Your assignment: Check every line of the data below for the word "refreshSession". Copy the ones that have it.

*** Begin section ***

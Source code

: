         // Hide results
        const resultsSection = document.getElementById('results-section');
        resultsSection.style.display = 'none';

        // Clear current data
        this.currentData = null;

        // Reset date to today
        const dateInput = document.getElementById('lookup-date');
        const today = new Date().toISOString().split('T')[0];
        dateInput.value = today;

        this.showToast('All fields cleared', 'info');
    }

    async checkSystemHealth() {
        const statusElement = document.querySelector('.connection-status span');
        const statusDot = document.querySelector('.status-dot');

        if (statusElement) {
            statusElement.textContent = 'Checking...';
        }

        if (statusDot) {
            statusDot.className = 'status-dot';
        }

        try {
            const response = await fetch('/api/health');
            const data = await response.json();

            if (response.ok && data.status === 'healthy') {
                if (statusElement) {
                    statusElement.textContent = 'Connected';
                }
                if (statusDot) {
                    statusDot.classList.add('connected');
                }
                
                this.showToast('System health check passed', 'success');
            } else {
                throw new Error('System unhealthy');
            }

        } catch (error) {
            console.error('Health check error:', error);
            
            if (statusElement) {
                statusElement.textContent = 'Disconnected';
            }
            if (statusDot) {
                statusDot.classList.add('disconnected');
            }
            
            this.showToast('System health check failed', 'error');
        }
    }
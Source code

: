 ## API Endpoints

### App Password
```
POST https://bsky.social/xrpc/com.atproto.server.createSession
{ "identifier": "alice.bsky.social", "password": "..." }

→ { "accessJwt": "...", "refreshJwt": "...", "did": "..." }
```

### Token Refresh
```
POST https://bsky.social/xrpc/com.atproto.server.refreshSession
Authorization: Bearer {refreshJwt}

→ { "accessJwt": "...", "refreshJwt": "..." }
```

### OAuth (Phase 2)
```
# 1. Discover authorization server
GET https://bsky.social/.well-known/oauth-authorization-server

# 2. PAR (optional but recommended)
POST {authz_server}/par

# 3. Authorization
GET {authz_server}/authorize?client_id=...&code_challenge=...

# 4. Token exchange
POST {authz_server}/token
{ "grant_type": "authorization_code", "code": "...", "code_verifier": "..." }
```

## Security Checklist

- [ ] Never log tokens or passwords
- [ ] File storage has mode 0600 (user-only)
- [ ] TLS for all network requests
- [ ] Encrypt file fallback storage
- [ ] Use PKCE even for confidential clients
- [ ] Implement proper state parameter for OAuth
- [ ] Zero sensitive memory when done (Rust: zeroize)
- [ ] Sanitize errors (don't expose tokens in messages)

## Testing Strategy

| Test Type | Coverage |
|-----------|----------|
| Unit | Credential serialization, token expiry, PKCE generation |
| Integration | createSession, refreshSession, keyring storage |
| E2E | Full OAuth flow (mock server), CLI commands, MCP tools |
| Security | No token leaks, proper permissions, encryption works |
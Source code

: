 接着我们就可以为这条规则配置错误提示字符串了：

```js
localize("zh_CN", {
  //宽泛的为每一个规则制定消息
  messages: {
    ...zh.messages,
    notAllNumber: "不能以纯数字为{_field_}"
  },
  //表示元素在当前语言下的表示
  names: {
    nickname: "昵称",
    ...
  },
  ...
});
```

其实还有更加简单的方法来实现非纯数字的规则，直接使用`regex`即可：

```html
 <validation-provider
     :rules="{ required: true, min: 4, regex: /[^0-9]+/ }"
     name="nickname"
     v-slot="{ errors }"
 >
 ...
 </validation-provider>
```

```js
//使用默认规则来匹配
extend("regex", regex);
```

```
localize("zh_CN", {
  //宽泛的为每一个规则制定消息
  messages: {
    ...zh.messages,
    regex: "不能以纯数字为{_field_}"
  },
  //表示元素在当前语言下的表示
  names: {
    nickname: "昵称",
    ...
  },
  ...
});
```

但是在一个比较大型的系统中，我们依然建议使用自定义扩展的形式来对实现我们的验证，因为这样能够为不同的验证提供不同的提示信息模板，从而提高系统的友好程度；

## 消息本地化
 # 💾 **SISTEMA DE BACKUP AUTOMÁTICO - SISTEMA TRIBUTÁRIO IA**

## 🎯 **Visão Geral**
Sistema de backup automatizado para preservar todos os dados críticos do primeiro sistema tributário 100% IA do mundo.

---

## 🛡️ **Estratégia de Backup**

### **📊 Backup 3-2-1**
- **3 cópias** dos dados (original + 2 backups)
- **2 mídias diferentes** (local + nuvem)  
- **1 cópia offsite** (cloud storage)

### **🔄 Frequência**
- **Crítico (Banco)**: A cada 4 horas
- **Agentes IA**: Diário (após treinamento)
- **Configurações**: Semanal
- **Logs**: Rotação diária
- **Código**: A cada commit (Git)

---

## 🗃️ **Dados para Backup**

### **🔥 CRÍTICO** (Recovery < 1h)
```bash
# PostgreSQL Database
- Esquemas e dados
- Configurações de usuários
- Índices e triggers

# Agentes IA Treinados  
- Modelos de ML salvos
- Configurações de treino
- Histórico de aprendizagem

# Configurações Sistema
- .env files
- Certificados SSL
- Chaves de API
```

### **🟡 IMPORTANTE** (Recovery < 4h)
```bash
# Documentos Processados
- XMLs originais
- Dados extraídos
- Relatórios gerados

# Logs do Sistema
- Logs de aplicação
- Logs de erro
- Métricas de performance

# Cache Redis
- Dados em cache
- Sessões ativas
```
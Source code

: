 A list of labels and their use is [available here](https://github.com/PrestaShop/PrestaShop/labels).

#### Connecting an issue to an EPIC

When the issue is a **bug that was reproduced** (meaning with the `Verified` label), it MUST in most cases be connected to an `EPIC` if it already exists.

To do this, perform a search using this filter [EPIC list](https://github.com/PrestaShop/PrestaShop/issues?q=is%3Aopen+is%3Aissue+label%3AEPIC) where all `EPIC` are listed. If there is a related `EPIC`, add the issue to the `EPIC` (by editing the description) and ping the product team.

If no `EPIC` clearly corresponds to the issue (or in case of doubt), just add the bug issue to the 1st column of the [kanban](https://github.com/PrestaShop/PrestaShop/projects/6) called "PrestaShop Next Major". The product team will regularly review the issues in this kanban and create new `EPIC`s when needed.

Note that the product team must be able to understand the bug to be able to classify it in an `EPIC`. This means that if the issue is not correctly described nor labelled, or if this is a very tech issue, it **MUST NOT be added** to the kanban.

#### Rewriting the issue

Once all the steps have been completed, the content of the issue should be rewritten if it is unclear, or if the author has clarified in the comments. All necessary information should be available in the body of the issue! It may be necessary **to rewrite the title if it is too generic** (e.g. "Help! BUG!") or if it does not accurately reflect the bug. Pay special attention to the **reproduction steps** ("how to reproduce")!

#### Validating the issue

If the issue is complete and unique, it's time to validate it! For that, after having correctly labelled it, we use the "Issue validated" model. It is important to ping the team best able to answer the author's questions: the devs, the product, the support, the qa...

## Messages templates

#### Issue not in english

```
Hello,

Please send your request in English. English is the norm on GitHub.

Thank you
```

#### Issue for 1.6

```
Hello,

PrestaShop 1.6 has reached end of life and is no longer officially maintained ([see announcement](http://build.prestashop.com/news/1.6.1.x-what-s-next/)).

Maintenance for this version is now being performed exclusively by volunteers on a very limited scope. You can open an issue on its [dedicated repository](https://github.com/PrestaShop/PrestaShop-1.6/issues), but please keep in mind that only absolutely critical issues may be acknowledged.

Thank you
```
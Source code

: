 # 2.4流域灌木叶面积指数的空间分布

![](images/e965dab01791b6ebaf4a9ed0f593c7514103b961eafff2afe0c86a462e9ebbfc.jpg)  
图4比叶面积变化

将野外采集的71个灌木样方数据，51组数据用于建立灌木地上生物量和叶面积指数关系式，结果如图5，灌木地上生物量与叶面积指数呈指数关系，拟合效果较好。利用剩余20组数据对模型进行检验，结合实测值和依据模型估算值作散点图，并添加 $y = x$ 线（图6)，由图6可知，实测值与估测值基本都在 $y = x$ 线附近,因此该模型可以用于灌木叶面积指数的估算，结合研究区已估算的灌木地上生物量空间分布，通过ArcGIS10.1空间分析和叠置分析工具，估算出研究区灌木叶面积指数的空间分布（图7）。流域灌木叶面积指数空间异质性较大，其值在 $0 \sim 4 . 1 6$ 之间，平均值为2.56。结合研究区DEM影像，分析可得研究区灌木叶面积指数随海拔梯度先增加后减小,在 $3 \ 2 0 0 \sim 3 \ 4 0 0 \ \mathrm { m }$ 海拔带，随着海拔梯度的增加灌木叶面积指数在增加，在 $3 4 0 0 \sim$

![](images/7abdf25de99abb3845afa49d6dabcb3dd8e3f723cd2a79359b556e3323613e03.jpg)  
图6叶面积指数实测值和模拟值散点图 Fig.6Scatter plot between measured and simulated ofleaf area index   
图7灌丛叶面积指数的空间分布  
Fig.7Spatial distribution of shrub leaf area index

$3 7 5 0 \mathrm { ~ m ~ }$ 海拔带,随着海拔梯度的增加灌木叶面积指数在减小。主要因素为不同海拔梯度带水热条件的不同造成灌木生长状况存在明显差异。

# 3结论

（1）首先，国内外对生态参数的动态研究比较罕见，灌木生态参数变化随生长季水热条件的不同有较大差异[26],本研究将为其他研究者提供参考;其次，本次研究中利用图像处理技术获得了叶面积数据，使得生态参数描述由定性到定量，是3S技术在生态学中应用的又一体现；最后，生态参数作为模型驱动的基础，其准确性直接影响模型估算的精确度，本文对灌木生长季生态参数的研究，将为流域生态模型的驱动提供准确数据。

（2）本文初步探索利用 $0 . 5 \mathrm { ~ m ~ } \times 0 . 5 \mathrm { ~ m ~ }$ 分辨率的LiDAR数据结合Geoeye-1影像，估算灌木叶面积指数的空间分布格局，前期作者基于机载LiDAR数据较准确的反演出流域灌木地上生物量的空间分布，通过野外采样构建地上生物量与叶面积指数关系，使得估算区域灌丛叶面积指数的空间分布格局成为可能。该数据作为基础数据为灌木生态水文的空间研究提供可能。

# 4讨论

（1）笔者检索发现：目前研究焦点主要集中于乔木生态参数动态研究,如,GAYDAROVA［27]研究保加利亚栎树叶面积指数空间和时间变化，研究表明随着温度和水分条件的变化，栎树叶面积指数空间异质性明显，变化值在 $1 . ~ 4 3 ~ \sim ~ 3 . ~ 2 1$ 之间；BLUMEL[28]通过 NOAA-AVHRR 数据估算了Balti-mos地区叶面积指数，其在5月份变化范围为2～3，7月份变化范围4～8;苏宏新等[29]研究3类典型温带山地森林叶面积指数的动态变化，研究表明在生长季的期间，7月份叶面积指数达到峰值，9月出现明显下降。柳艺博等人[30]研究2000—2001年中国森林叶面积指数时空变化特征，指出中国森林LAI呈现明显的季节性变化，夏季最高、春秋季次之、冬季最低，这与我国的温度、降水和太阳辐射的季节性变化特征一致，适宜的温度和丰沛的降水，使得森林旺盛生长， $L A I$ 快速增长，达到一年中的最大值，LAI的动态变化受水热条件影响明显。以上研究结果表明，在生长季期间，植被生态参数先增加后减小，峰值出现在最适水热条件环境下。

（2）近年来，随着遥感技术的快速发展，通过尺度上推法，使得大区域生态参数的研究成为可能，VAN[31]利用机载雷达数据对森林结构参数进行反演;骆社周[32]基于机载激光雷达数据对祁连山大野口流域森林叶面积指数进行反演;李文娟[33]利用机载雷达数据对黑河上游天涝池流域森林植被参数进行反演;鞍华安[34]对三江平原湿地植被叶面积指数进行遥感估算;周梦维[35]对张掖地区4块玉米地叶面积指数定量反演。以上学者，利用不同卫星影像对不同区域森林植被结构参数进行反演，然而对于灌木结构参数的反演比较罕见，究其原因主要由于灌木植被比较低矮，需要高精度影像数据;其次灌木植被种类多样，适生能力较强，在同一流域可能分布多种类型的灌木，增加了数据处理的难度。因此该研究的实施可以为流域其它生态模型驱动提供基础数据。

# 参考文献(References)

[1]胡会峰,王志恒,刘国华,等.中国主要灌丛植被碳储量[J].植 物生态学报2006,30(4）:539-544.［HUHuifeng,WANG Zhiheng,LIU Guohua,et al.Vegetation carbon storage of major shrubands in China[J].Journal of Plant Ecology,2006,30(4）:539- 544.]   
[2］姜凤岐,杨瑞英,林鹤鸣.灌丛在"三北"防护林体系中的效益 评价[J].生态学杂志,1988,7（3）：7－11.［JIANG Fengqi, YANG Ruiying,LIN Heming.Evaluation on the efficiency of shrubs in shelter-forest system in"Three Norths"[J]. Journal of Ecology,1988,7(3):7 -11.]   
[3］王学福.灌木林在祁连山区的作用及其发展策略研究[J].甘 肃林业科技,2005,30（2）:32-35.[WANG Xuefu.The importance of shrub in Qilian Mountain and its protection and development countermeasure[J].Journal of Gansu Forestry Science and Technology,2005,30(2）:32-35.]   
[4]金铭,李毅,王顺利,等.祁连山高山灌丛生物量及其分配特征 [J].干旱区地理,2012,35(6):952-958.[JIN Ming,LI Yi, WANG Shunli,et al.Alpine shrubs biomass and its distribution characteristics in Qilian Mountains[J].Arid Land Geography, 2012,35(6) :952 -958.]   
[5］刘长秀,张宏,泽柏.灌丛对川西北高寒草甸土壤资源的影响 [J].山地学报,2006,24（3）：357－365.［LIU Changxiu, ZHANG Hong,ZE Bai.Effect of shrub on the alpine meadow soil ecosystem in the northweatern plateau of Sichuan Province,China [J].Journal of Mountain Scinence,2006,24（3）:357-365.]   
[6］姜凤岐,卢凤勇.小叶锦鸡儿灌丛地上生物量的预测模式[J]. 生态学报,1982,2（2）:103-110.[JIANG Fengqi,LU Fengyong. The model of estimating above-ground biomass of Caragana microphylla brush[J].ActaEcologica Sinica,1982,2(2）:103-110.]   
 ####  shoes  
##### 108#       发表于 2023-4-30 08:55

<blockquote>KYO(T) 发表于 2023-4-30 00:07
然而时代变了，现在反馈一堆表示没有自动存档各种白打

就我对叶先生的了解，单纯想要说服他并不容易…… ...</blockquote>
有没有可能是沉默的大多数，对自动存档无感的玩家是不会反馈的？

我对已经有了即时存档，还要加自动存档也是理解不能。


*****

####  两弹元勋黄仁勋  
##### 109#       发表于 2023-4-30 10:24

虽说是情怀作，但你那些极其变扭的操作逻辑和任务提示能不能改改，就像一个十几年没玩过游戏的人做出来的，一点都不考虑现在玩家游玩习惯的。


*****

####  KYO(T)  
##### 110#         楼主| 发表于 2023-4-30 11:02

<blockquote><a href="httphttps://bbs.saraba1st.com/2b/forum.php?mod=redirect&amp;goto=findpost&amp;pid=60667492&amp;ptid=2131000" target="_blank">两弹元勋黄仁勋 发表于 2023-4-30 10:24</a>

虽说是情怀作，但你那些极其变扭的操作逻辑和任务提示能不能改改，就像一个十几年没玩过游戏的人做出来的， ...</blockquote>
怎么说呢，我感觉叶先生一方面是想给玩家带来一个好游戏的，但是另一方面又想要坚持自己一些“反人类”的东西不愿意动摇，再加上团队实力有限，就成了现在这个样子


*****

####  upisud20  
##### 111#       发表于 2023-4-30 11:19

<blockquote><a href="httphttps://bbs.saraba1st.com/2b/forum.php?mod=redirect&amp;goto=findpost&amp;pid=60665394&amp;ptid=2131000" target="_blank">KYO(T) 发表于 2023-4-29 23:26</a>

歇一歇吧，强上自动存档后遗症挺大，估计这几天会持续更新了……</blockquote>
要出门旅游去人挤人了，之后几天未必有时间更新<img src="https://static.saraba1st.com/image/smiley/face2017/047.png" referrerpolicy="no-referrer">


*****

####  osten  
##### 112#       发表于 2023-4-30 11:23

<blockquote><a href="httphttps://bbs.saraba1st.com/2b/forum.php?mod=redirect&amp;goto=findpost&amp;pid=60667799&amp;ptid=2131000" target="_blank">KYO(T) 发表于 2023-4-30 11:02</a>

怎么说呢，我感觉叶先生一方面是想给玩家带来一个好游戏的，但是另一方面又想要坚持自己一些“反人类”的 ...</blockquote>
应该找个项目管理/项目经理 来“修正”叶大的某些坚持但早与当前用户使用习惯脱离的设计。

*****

*** End section ***

Exercise output:
POST https://bsky.social/xrpc/com.atproto.server.refreshSession
| Integration | createSession, refreshSession, keyring storage |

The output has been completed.